[Saved entries]

........

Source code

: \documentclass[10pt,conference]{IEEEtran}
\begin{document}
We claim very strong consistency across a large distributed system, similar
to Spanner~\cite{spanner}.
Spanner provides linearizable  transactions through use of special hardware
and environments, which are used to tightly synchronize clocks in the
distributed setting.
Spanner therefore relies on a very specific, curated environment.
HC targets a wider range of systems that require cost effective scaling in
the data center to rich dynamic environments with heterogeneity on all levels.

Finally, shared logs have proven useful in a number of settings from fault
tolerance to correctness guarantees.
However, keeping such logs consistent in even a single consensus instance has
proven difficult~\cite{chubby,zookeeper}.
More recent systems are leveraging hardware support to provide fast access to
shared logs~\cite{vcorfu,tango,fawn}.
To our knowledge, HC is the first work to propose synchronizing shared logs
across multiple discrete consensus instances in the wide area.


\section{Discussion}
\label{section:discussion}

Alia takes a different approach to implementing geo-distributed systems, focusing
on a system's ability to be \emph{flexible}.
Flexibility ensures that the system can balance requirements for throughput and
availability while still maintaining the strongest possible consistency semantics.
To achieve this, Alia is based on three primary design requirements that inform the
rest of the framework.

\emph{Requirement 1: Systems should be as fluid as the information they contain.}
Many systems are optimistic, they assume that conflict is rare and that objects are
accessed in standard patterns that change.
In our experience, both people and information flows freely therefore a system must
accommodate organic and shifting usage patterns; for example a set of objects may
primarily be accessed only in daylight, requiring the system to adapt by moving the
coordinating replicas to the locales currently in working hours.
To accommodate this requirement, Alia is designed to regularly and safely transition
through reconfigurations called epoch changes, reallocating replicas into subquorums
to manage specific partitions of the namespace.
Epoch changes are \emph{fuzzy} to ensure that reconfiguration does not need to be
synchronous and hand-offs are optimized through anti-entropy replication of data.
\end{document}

........

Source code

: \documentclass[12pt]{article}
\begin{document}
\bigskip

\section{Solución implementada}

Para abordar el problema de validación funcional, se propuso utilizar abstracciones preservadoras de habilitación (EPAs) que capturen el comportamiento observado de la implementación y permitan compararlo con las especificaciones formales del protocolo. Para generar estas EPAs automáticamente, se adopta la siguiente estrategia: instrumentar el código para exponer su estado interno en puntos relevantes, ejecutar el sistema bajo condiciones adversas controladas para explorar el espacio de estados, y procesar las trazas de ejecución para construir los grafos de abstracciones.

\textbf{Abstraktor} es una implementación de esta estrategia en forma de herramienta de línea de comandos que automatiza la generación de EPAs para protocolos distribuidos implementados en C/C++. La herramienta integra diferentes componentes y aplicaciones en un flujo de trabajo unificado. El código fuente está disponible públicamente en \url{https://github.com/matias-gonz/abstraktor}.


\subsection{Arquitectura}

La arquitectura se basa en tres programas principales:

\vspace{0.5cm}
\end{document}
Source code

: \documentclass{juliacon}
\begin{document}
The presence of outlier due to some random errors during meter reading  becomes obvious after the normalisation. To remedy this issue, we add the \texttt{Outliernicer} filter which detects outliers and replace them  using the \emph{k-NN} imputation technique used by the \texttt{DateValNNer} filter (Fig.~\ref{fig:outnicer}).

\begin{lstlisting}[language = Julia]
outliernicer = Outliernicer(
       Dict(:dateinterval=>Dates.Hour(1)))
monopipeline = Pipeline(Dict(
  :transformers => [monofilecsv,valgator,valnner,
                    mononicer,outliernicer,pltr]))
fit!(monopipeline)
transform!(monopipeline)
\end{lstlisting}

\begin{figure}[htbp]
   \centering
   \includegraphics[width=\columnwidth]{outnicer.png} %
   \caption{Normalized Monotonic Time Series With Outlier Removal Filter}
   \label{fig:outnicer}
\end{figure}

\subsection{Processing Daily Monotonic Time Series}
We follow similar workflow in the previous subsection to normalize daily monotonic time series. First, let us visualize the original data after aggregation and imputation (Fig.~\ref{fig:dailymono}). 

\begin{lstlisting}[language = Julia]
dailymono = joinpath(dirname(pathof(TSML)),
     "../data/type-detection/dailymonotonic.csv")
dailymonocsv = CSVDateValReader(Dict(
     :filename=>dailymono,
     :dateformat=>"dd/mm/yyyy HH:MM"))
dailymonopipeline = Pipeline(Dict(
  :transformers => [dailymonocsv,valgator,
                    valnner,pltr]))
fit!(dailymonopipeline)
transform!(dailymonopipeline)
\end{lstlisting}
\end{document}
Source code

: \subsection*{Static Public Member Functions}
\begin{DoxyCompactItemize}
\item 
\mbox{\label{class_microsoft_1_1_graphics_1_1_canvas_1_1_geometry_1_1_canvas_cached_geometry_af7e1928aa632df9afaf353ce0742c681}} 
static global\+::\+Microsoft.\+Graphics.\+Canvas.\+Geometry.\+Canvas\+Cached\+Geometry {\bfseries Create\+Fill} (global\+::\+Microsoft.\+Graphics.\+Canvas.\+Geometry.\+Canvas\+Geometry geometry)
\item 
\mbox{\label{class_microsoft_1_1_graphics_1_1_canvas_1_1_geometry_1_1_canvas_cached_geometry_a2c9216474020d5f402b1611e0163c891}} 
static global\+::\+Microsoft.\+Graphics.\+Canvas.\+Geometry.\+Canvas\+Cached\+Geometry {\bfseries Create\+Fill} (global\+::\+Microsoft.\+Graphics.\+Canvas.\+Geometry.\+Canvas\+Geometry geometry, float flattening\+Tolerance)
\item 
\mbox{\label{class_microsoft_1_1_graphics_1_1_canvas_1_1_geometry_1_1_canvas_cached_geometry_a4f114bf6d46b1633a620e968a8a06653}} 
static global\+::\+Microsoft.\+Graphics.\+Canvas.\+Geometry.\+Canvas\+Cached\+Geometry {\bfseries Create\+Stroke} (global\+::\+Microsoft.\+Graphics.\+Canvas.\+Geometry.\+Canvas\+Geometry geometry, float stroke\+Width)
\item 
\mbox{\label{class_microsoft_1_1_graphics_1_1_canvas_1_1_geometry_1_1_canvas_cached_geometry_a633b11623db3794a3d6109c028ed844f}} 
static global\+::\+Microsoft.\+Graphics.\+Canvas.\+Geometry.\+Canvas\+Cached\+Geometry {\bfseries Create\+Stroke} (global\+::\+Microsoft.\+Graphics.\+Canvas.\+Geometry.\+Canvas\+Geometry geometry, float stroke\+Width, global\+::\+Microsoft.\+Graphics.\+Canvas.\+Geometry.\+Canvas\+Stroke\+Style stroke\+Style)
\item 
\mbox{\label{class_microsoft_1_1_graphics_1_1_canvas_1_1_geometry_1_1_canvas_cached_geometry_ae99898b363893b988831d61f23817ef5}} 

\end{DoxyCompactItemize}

........

**Instructions to follow:** Of the lines in the data, report each one containing the string "proven".

**Task response:**
Finally, shared logs have proven useful in a number of settings from fault
proven difficult~\cite{chubby,zookeeper}.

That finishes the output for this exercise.